The American soldier's mission is to do what is best for America.
It is not his or her mission to do what is best for the president's ego.
Right now, soldiers are dying every day because the president betrayed their trust and sent them to fight a war based in selfish reasons.
If the president had actually sent them there for the sake of democracy, I would be for the war, in the same sense that I am for sending troops to Darfur to end the genocide.
But he didn't.
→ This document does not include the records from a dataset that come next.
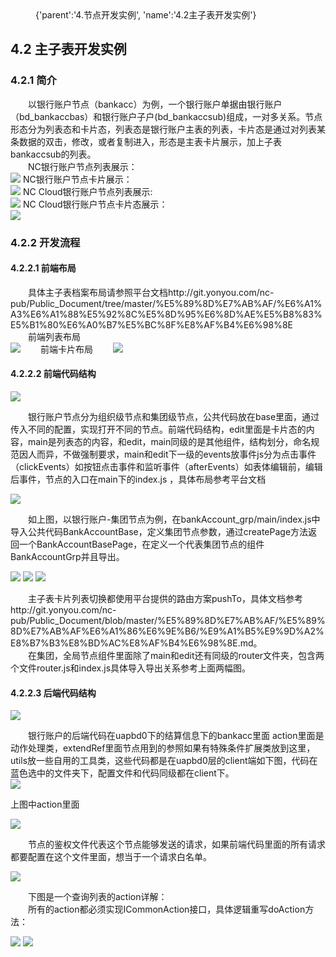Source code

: <menu>
{'parent':'4.节点开发实例',
'name':'4.2主子表开发实例'}
</menu>

## 4.2 主子表开发实例
### 4.2.1 简介
　　以银行账户节点（bankacc）为例，一个银行账户单据由银行账户（bd_bankaccbas）和银行账户子户(bd_bankaccsub)组成，一对多关系。节点形态分为列表态和卡片态，列表态是银行账户主表的列表，卡片态是通过对列表某条数据的双击，修改，或者复制进入，形态是主表卡片展示，加上子表bankaccsub的列表。  
　　NC银行账户节点列表展示：  
<img src='4_2_01.png'/>
NC银行账户节点卡片展示：  
<img src='4_2_02.png'/>
NC Cloud银行账户节点列表展示:  
<img src='4_2_03.png'/>
NC Cloud银行账户节点卡片态展示：  
<img src='4_2_04.png'/>

### 4.2.2 开发流程
#### 4.2.2.1 前端布局
　　具体主子表档案布局请参照平台文档http://git.yonyou.com/nc-pub/Public_Document/tree/master/%E5%89%8D%E7%AB%AF/%E6%A1%A3%E6%A1%88%E5%92%8C%E5%8D%95%E6%8D%AE%E5%B8%83%E5%B1%80%E6%A0%B7%E5%BC%8F%E8%AF%B4%E6%98%8E  
　　前端列表布局  
<img src='4_2_05.png'/>
　　前端卡片布局　　
<img src='4_2_06.png'/>

#### 4.2.2.2 前端代码结构

<img src='4_2_07.png'/>

　　银行账户节点分为组织级节点和集团级节点，公共代码放在base里面，通过传入不同的配置，实现打开不同的节点。前端代码结构，edit里面是卡片态的内容，main是列表态的内容，和edit，main同级的是其他组件，结构划分，命名规范因人而异，不做强制要求，main和edit下一级的events放事件js分为点击事件（clickEvents）如按钮点击事件和监听事件（afterEvents）如表体编辑前，编辑后事件，节点的入口在main下的index.js ，具体布局参考平台文档  

<img src='4_2_08.png'/>

　　如上图，以银行账户-集团节点为例，在bankAccount_grp/main/index.js中导入公共代码BankAccountBase，定义集团节点参数，通过createPage方法返回一个BankAccountBasePage，在定义一个代表集团节点的组件BankAccountGrp并且导出。  

<img src='4_2_09.png'/>
<img src='4_2_10.png'/>
<img src='4_2_11.png'/>

　　主子表卡片列表切换都使用平台提供的路由方案pushTo，具体文档参考http://git.yonyou.com/nc-pub/Public_Document/blob/master/%E5%89%8D%E7%AB%AF/%E5%89%8D%E7%AB%AF%E6%A1%86%E6%9E%B6/%E9%A1%B5%E9%9D%A2%E8%B7%B3%E8%BD%AC%E8%AF%B4%E6%98%8E.md。  
　　在集团，全局节点组件里面除了main和edit还有同级的router文件夹，包含两个文件router.js和index.js具体导入导出关系参考上面两幅图。  

#### 4.2.2.3 后端代码结构

<img src='4_2_12.png'/>

　　银行账户的后端代码在uapbd0下的结算信息下的bankacc里面 action里面是动作处理类，extendRef里面节点用到的参照如果有特殊条件扩展类放到这里，utils放一些自用的工具类，这些代码都是在uapbd0层的client端如下图，代码在蓝色选中的文件夹下，配置文件和代码同级都在client下。  
<img src='4_2_13.png'/>

上图中action里面  

<img src='4_2_14.png'/>

　　节点的鉴权文件代表这个节点能够发送的请求，如果前端代码里面的所有请求都要配置在这个文件里面，想当于一个请求白名单。  

<img src='4_2_15.png'/>

　　下图是一个查询列表的action详解：  
　　所有的action都必须实现ICommonAction接口，具体逻辑重写doAction方法：  

<img src='4_2_16.png'/>
<img src='4_2_17.png'/>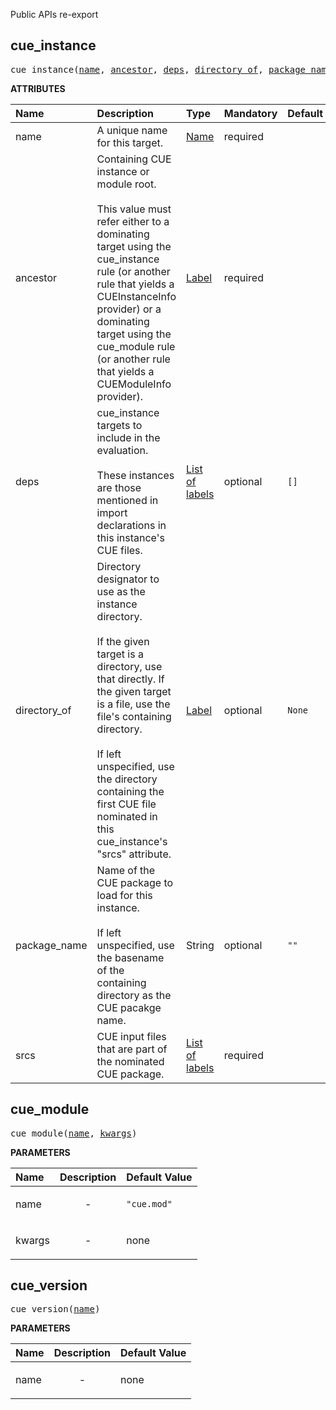 <!-- Generated with Stardoc: http://skydoc.bazel.build -->

Public APIs re-export

<a id="cue_instance"></a>

## cue_instance

<pre>
cue_instance(<a href="#cue_instance-name">name</a>, <a href="#cue_instance-ancestor">ancestor</a>, <a href="#cue_instance-deps">deps</a>, <a href="#cue_instance-directory_of">directory_of</a>, <a href="#cue_instance-package_name">package_name</a>, <a href="#cue_instance-srcs">srcs</a>)
</pre>



**ATTRIBUTES**


| Name  | Description | Type | Mandatory | Default |
| :------------- | :------------- | :------------- | :------------- | :------------- |
| <a id="cue_instance-name"></a>name |  A unique name for this target.   | <a href="https://bazel.build/concepts/labels#target-names">Name</a> | required |  |
| <a id="cue_instance-ancestor"></a>ancestor |  Containing CUE instance or module root.<br><br>This value must refer either to a dominating target using the cue_instance rule (or another rule that yields a CUEInstanceInfo provider) or a dominating target using the cue_module rule (or another rule that yields a CUEModuleInfo provider).   | <a href="https://bazel.build/concepts/labels">Label</a> | required |  |
| <a id="cue_instance-deps"></a>deps |  cue_instance targets to include in the evaluation.<br><br>These instances are those mentioned in import declarations in this instance's CUE files.   | <a href="https://bazel.build/concepts/labels">List of labels</a> | optional | <code>[]</code> |
| <a id="cue_instance-directory_of"></a>directory_of |  Directory designator to use as the instance directory.<br><br>If the given target is a directory, use that directly. If the given target is a file, use the file's containing directory.<br><br>If left unspecified, use the directory containing the first CUE file nominated in this cue_instance's "srcs" attribute.   | <a href="https://bazel.build/concepts/labels">Label</a> | optional | <code>None</code> |
| <a id="cue_instance-package_name"></a>package_name |  Name of the CUE package to load for this instance.<br><br>If left unspecified, use the basename of the containing directory as the CUE pacakge name.   | String | optional | <code>""</code> |
| <a id="cue_instance-srcs"></a>srcs |  CUE input files that are part of the nominated CUE package.   | <a href="https://bazel.build/concepts/labels">List of labels</a> | required |  |


<a id="cue_module"></a>

## cue_module

<pre>
cue_module(<a href="#cue_module-name">name</a>, <a href="#cue_module-kwargs">kwargs</a>)
</pre>



**PARAMETERS**


| Name  | Description | Default Value |
| :------------- | :------------- | :------------- |
| <a id="cue_module-name"></a>name |  <p align="center"> - </p>   |  <code>"cue.mod"</code> |
| <a id="cue_module-kwargs"></a>kwargs |  <p align="center"> - </p>   |  none |


<a id="cue_version"></a>

## cue_version

<pre>
cue_version(<a href="#cue_version-name">name</a>)
</pre>



**PARAMETERS**


| Name  | Description | Default Value |
| :------------- | :------------- | :------------- |
| <a id="cue_version-name"></a>name |  <p align="center"> - </p>   |  none |


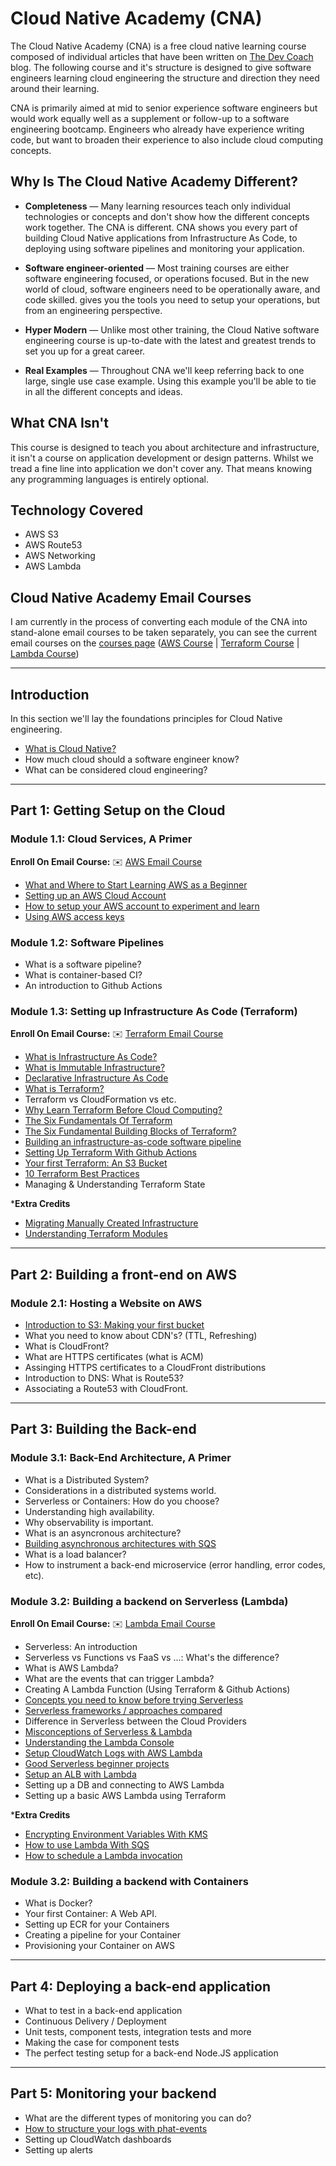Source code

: # Cloud Native Academy (CNA)

The Cloud Native Academy (CNA) is a free cloud native learning course composed of individual articles that have been written on [The Dev Coach](http://thedevcoach.co.uk/) blog. The following course and it's structure is designed to give software engineers learning cloud engineering the structure and direction they need around their learning. 

CNA is primarily aimed at mid to senior experience software engineers but would work equally well as a supplement or follow-up to a software engineering bootcamp. Engineers who already have experience writing code, but want to broaden their experience to also include cloud computing concepts. 

## Why Is The Cloud Native Academy Different?

* **Completeness** — Many learning resources teach only individual technologies or concepts and don't show how the different concepts work together. The CNA is different. CNA shows you every part of building Cloud Native applications from Infrastructure As Code, to deploying using software pipelines and monitoring your application. 

* **Software engineer-oriented** — Most training courses are either software engineering focused, or operations focused. But in the new world of cloud, software engineers need to be operationally aware, and code skilled. gives you the tools you need to setup your operations, but from an engineering perspective. 

* **Hyper Modern** — Unlike most other training, the Cloud Native software engineering course is up-to-date with the latest and greatest trends to set you up for a great career.

* **Real Examples** — Throughout CNA we'll keep referring back to one large, single use case example. Using this example you'll be able to tie in all the different concepts and ideas. 

## What CNA Isn't

This course is designed to teach you about architecture and infrastructure, it isn't a course on application development or design patterns. Whilst we tread a fine line into application we don't cover any. That means knowing any programming languages is entirely optional.

## Technology Covered

* AWS S3
* AWS Route53
* AWS Networking
* AWS Lambda

## Cloud Native Academy Email Courses

I am currently in the process of converting each module of the CNA into stand-alone email courses to be taken separately, you can see the current email courses on the [courses page](http://courses.thedevcoach.co.uk/) ([AWS Course](https://aws.thedevcoach.co.uk/) | [Terraform Course](https://terraform.thedevcoach.co.uk/)
| [Lambda Course](https://lambda.thedevcoach.co.uk/))

---

## Introduction

In this section we'll lay the foundations principles for Cloud Native engineering. 

* [What is Cloud Native?](https://www.thedevcoach.co.uk/what-is-a-cloud-native-software-engineer/)
* How much cloud should a software engineer know? 
* What can be considered cloud engineering? 

---

## Part 1: Getting Setup on the Cloud

### Module 1.1: Cloud Services, A Primer

**Enroll On Email Course:** ✉️ [AWS Email Course](https://aws.thedevcoach.co.uk/)

* [What and Where to Start Learning AWS as a Beginner](https://www.thedevcoach.co.uk/start-learning-aws-beginner/)
* [Setting up an AWS Cloud Account](https://www.thedevcoach.co.uk/how-to-setup-an-aws-to-experiment-and-learn/)
* [How to setup your AWS account to experiment and learn](https://www.thedevcoach.co.uk/how-to-setup-an-aws-to-experiment-and-learn/)
* [Using AWS access keys](https://www.thedevcoach.co.uk/aws-access-keys/)

### Module 1.2: Software Pipelines

* What is a software pipeline? 
* What is container-based CI?
* An introduction to Github Actions

### Module 1.3: Setting up Infrastructure As Code (Terraform)

**Enroll On Email Course:** ✉️ [Terraform Email Course](https://terraform.thedevcoach.co.uk/)

* [What is Infrastructure As Code?](https://www.thedevcoach.co.uk/infrastructure-as-code/)
* [What is Immutable Infrastructure?](https://www.thedevcoach.co.uk/what-is-immutable-infrastructure/)
* [Declarative Infrastructure As Code](https://www.thedevcoach.co.uk/declarative-vs-imperative-infra/)
* [What is Terraform?](https://www.thedevcoach.co.uk/what-is-terraform/)
* Terraform vs CloudFormation vs etc. 
* [Why Learn Terraform Before Cloud Computing?](https://www.thedevcoach.co.uk/learn-terraform-before-cloud-computing/)
* [The Six Fundamentals Of Terraform](https://www.thedevcoach.co.uk/the-six-fundamentals-of-terraform/)
* [The Six Fundamental Building Blocks of Terraform?](https://www.thedevcoach.co.uk/the-six-fundamentals-of-terraform/)
* [Building an infrastructure-as-code software pipeline](https://www.thedevcoach.co.uk/setup-terraform-aws-github-actions/)
* [Setting Up Terraform With Github Actions](https://www.thedevcoach.co.uk/setup-terraform-aws-github-actions/)
* [Your first Terraform: An S3 Bucket](https://www.thedevcoach.co.uk/terraform-github-actions/)
* [10 Terraform Best Practices](https://www.thedevcoach.co.uk/terraform-best-practices/)
* Managing & Understanding Terraform State

***Extra Credits**

* [Migrating Manually Created Infrastructure](https://www.thedevcoach.co.uk/refactor-existing-infrastructure-with-terraform/)
* [Understanding Terraform Modules](https://www.thedevcoach.co.uk/terraform-modules-tutorial/)

---

## Part 2: Building a front-end on AWS

### Module 2.1: Hosting a Website on AWS

* [Introduction to S3: Making your first bucket](https://www.thedevcoach.co.uk/terraform-github-actions/)
* What you need to know about CDN's? (TTL, Refreshing)
* What is CloudFront? 
* What are HTTPS certificates (what is ACM)
* Assinging HTTPS certificates to a CloudFront distributions
* Introduction to DNS: What is Route53?
* Associating a Route53 with CloudFront. 

---

## Part 3: Building the Back-end

### Module 3.1: Back-End Architecture, A Primer

* What is a Distributed System?
* Considerations in a distributed systems world.
* Serverless or Containers: How do you choose? 
* Understanding high availability.
* Why observability is important.
* What is an asyncronous architecture?
* [Building asynchronous architectures with SQS](https://www.thedevcoach.co.uk/aws-sqs-and-lambda/)
* What is a load balancer? 
* How to instrument a back-end microservice (error handling, error codes, etc).

### Module 3.2: Building a backend on Serverless (Lambda)

**Enroll On Email Course:** ✉️ [Lambda Email Course](https://lambda.thedevcoach.co.uk/)

* Serverless: An introduction
* Serverless vs Functions vs FaaS vs ...: What's the difference?
* What is AWS Lambda?
* What are the events that can trigger Lambda?
* Creating A Lambda Function (Using Terraform & Github Actions)
* [Concepts you need to know before trying Serverless](https://www.thedevcoach.co.uk/the-6-serverless-concepts-you-need-to-know/)
* [Serverless frameworks / approaches compared](https://www.thedevcoach.co.uk/serverless-approaches-comparison/)
* Difference in Serverless between the Cloud Providers
* [Misconceptions of Serverless & Lambda](https://www.thedevcoach.co.uk/misconceptions-serverless-aws-lambda/)
* [Understanding the Lambda Console](https://www.thedevcoach.co.uk/understand-aws-lambda-console/)
* [Setup CloudWatch Logs with AWS Lambda](https://www.thedevcoach.co.uk/lambda-logging-cloudwatch/)
* [Good Serverless beginner projects](https://www.thedevcoach.co.uk/serverless-beginner-project/)
* [Setup an ALB with Lambda](https://www.thedevcoach.co.uk/setup-aws-lambda-aws-alb/)
* Setting up a DB and connecting to AWS Lambda
* Setting up a basic AWS Lambda using Terraform

***Extra Credits**
* [Encrypting Environment Variables With KMS](https://www.thedevcoach.co.uk/kms-aws-lambda/)
* [How to use Lambda With SQS](https://www.thedevcoach.co.uk/aws-sqs-and-lambda/)
* [How to schedule a Lambda invocation](https://www.thedevcoach.co.uk/terraform-lambda-scheduled-event/)

### Module 3.2: Building a backend with Containers

* What is Docker? 
* Your first Container: A Web API. 
* Setting up ECR for your Containers
* Creating a pipeline for your Container
* Provisioning your Container on AWS

---

## Part 4: Deploying a back-end application

* What to test in a back-end application
* Continuous Delivery / Deployment
* Unit tests, component tests, integration tests and more
* Making the case for component tests
* The perfect testing setup for a back-end Node.JS application 

---

## Part 5: Monitoring your backend

* What are the different types of monitoring you can do?
* [How to structure your logs with phat-events](https://www.thedevcoach.co.uk/phat-event-logging/)
* Setting up CloudWatch dashboards
* Setting up alerts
He sent them to die for no good reason.
Because there are good reasons to die, in the Martin Luther King, Jr., sense that if you don't have anything worth dying for, then you don't have anything worth living for.
We have sent men to die for land and for democracy, and it seems just a good a reason as any other to send men (and women this time), to die for peace.
So now that our soldiers are dying because the president is a selfish bastard, it's about time we listened to our troops and spoke up.
It's just simple physics: If you're in Iraq, then you can't be protesting in New York.
Somebody has to do it for you and I salute the people who do, and I say to the people that were against the protest that YOU ARE disgracing the troops because you refuse to listen to them, you refuse to take care of them, you refuse to honor them for what they've had to give up.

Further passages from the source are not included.